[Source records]
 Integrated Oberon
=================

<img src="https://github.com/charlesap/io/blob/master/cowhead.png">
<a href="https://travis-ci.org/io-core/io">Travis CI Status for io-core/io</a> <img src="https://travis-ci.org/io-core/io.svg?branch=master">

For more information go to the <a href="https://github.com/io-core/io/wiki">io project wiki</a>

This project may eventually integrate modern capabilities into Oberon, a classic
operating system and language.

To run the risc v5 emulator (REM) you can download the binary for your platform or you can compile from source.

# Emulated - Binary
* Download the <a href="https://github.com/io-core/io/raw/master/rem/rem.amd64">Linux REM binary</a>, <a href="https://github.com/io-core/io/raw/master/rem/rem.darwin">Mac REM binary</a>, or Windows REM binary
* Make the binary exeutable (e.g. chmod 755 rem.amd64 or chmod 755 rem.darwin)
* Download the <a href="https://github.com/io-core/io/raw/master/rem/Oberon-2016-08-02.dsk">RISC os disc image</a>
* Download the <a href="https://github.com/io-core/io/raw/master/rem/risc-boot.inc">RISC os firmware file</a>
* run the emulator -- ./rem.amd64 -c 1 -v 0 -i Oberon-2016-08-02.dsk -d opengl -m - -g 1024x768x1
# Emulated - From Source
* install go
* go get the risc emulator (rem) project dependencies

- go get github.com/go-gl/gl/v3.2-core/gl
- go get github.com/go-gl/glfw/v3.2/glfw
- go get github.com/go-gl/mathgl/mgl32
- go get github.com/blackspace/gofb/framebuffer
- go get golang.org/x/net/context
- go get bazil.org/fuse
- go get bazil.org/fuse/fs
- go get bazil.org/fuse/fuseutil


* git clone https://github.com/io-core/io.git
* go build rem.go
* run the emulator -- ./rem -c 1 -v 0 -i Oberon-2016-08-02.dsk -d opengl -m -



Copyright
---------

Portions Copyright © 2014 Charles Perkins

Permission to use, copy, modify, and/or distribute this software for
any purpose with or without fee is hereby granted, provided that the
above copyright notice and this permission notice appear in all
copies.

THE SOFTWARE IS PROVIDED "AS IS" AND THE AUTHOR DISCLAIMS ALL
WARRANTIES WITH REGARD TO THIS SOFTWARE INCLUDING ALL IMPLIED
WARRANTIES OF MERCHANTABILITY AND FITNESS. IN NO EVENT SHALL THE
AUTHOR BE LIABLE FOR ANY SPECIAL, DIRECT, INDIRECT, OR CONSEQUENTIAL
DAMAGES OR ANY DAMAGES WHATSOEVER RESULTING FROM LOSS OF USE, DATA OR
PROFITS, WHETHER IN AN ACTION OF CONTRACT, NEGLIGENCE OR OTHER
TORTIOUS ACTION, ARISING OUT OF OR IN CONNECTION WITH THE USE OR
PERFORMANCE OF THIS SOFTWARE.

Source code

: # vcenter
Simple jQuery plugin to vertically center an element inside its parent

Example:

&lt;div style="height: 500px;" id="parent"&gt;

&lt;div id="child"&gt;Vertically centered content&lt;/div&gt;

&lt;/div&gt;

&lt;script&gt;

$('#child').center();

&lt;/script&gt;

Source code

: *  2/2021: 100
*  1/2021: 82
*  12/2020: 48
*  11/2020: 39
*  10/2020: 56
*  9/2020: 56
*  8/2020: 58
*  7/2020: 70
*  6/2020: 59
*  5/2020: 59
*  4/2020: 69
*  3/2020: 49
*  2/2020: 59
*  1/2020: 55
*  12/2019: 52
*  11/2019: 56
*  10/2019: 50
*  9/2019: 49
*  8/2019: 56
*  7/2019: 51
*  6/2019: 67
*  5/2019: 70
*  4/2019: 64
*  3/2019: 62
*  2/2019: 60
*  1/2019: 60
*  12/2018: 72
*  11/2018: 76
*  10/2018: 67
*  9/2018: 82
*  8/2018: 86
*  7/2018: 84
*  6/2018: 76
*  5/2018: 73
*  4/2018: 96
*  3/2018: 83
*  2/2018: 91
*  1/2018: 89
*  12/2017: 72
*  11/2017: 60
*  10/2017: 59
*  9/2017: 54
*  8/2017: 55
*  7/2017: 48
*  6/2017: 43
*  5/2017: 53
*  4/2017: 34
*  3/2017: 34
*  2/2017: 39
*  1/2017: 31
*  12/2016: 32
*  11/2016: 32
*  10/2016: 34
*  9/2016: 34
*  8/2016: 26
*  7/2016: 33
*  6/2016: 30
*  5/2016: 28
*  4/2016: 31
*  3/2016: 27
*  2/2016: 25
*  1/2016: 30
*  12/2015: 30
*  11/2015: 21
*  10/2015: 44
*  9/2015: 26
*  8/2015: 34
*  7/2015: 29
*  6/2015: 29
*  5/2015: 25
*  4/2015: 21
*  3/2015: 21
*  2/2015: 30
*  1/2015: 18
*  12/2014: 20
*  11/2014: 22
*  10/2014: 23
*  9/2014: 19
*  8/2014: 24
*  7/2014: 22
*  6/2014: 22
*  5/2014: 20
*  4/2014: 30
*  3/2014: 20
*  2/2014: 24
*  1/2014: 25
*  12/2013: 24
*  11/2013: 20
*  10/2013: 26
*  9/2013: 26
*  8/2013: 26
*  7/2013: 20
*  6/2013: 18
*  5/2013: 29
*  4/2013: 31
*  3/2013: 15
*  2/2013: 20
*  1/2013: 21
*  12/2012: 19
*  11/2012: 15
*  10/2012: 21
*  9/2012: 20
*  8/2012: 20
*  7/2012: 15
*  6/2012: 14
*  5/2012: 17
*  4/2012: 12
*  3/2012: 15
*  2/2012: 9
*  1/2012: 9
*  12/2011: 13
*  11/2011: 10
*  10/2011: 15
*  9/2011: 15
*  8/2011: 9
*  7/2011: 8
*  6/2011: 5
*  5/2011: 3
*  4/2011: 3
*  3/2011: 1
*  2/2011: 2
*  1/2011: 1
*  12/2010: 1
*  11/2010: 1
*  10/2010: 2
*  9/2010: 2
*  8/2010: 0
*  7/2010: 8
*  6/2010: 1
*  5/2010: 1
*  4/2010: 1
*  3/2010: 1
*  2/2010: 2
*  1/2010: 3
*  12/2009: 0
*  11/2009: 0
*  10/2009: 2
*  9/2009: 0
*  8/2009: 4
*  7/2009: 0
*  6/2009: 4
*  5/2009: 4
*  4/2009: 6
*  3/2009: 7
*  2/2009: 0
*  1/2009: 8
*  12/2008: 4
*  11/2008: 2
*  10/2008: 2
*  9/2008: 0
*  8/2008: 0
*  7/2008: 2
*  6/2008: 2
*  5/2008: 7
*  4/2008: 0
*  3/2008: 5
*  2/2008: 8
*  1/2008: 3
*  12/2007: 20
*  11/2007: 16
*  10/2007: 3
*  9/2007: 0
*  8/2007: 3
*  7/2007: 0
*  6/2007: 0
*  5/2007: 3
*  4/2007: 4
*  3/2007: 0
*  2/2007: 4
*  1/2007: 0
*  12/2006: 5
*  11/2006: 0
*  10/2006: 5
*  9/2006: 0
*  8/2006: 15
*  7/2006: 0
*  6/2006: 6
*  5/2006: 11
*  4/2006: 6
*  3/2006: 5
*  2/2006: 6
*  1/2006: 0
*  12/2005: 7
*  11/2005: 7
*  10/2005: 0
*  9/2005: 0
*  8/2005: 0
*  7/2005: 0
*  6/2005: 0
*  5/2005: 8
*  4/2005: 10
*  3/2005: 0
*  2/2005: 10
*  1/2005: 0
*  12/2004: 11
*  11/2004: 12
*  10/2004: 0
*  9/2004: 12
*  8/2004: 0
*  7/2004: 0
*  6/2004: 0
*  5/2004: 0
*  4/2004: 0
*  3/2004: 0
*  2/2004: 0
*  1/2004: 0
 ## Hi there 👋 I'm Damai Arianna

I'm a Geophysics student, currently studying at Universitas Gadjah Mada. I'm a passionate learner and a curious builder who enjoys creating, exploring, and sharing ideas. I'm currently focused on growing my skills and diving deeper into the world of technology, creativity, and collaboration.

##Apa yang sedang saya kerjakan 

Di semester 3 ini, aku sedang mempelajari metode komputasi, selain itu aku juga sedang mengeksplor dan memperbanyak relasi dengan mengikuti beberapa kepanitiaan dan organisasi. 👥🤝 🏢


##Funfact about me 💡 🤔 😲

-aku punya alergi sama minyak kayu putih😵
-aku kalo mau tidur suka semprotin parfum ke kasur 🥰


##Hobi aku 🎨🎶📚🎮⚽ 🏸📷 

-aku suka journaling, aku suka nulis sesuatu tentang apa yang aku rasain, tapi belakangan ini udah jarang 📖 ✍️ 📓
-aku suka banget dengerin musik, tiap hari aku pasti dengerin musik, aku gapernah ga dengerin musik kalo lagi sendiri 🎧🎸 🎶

TASK REQUIREMENTS: Could you reproduce, exactly, every line above from the line with "go build rem.go" to the line with "any purpose with", and no other line? Both ends count.

COMPLETED EXERCISE:
* go build rem.go
* run the emulator -- ./rem -c 1 -v 0 -i Oberon-2016-08-02.dsk -d opengl -m -



Copyright
---------

Portions Copyright © 2014 Charles Perkins

Permission to use, copy, modify, and/or distribute this software for
any purpose with or without fee is hereby granted, provided that the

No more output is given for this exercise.